今日は晴れて、暖かい。どころか暑い。
むらさきの花が道路の割れ目からはみ出して咲くたのしからむや
歩く先につぎつぎにあるむらさき草色濃きさねさしさがむは
灯したるあかりのごとき西洋たんぽぽその濃き黄色いのちある如
『論語』述而四 「子之燕居、申申如たり、夭夭如たり。夭如也」孔子先生のくつろぎの様子は、のびやかであり、にこやかである。
孔子のくつろぎの様をたとふれば申申如たり夭夭如たり
『正徹物語』113 「染めばぞうすき色を恨みん」とは、逢はざる心なり。逢ひてこそうすき色をも恨みめとなり。
・人心一はな衣ひとたびも染めばぞうすき色を恨みん
きみ去なばうすきぞ色もさくら花逢ひ見ることもかなはざりしか
『伊勢物語』六十三段 年を重ねても、恋することをあきらめられない女がいた。どこかにいい男がいないかと思っていたが、口にだすことは、憚られた。女は夢を借りて、恋をのぞんでいることを、息子たちに訴えた。上の二人はとりあわなかったが、三男は、「それはよい夢見です。きっといい男があらわれる」と言った。女は気を良くする。

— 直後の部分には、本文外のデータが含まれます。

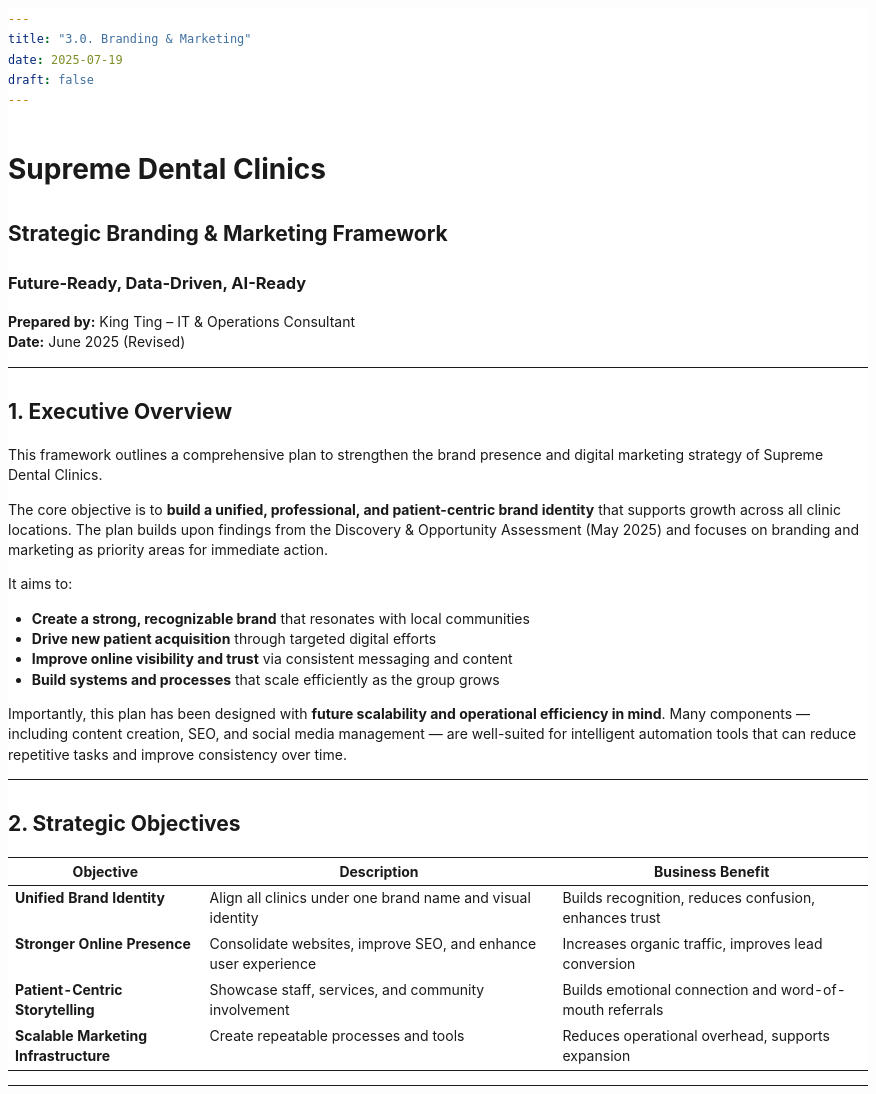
 ```yaml
---
title: "3.0. Branding & Marketing"
date: 2025-07-19
draft: false
---
```


# **Supreme Dental Clinics**  
## Strategic Branding & Marketing Framework  
### Future-Ready, Data-Driven, AI-Ready  
**Prepared by:** King Ting – IT & Operations Consultant  
**Date:** June 2025 (Revised)

---

## **1. Executive Overview**

This framework outlines a comprehensive plan to strengthen the brand presence and digital marketing strategy of Supreme Dental Clinics.

The core objective is to **build a unified, professional, and patient-centric brand identity** that supports growth across all clinic locations. The plan builds upon findings from the Discovery & Opportunity Assessment (May 2025) and focuses on branding and marketing as priority areas for immediate action.

It aims to:

- **Create a strong, recognizable brand** that resonates with local communities  
- **Drive new patient acquisition** through targeted digital efforts  
- **Improve online visibility and trust** via consistent messaging and content  
- **Build systems and processes** that scale efficiently as the group grows  

Importantly, this plan has been designed with **future scalability and operational efficiency in mind**. Many components — including content creation, SEO, and social media management — are well-suited for intelligent automation tools that can reduce repetitive tasks and improve consistency over time.

---

## **2. Strategic Objectives**

| **Objective** | **Description** | **Business Benefit** |
|---------------|------------------|------------------------|
| **Unified Brand Identity** | Align all clinics under one brand name and visual identity | Builds recognition, reduces confusion, enhances trust |
| **Stronger Online Presence** | Consolidate websites, improve SEO, and enhance user experience | Increases organic traffic, improves lead conversion |
| **Patient-Centric Storytelling** | Showcase staff, services, and community involvement | Builds emotional connection and word-of-mouth referrals |
| **Scalable Marketing Infrastructure** | Create repeatable processes and tools | Reduces operational overhead, supports expansion |

---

三男は思った。どうにかして在原業平に母を会わせてやれないかと考えた。他の男ではだめだ。業平ならば。
業平が狩をしているところに三男は行きあう。三男は業平の馬の手綱の口をとり、引きとどめた。「母のためにどうか」三男が乞うと、業平は不憫に思い、女と寝た。業平は、それだけで女を訪れることはなかった。

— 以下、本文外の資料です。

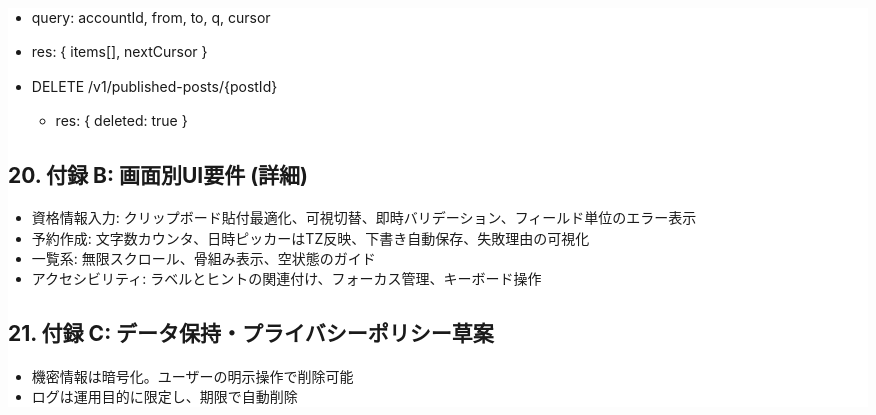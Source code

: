   * query: accountId, from, to, q, cursor
  * res: { items\[], nextCursor }
* DELETE /v1/published-posts/{postId}

  * res: { deleted: true }

## 20. 付録 B: 画面別UI要件 (詳細)

* 資格情報入力: クリップボード貼付最適化、可視切替、即時バリデーション、フィールド単位のエラー表示
* 予約作成: 文字数カウンタ、日時ピッカーはTZ反映、下書き自動保存、失敗理由の可視化
* 一覧系: 無限スクロール、骨組み表示、空状態のガイド
* アクセシビリティ: ラベルとヒントの関連付け、フォーカス管理、キーボード操作

## 21. 付録 C: データ保持・プライバシーポリシー草案

* 機密情報は暗号化。ユーザーの明示操作で削除可能
* ログは運用目的に限定し、期限で自動削除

女は、業平の家へゆき、そっと覗きみた。業平は女の気配を感じて、詠んだ。
・百年を一年たらぬつくも髪われを恋ふらし面影に見ゆ
業平は、女の家を訪ねようとしているのではないか。女は、家に走って帰った。道々、茨やからたちの棘にからまったが、ひたすら走った。帰り着くと、男を待った。業平は、女がしたのと同様、こっそり覗いた。女は、溜息をつき、詠んだ。
・さむしろに衣かたしき今宵もや恋しき人に逢はでのみ寝む
なんと不憫な。その夜ふたたび女と寝た。世の中の例として、思ふをば思ひ、思はねば思はぬものを、この人は、思ふをも、思はぬをも、けぢめ見せぬ心なむありける。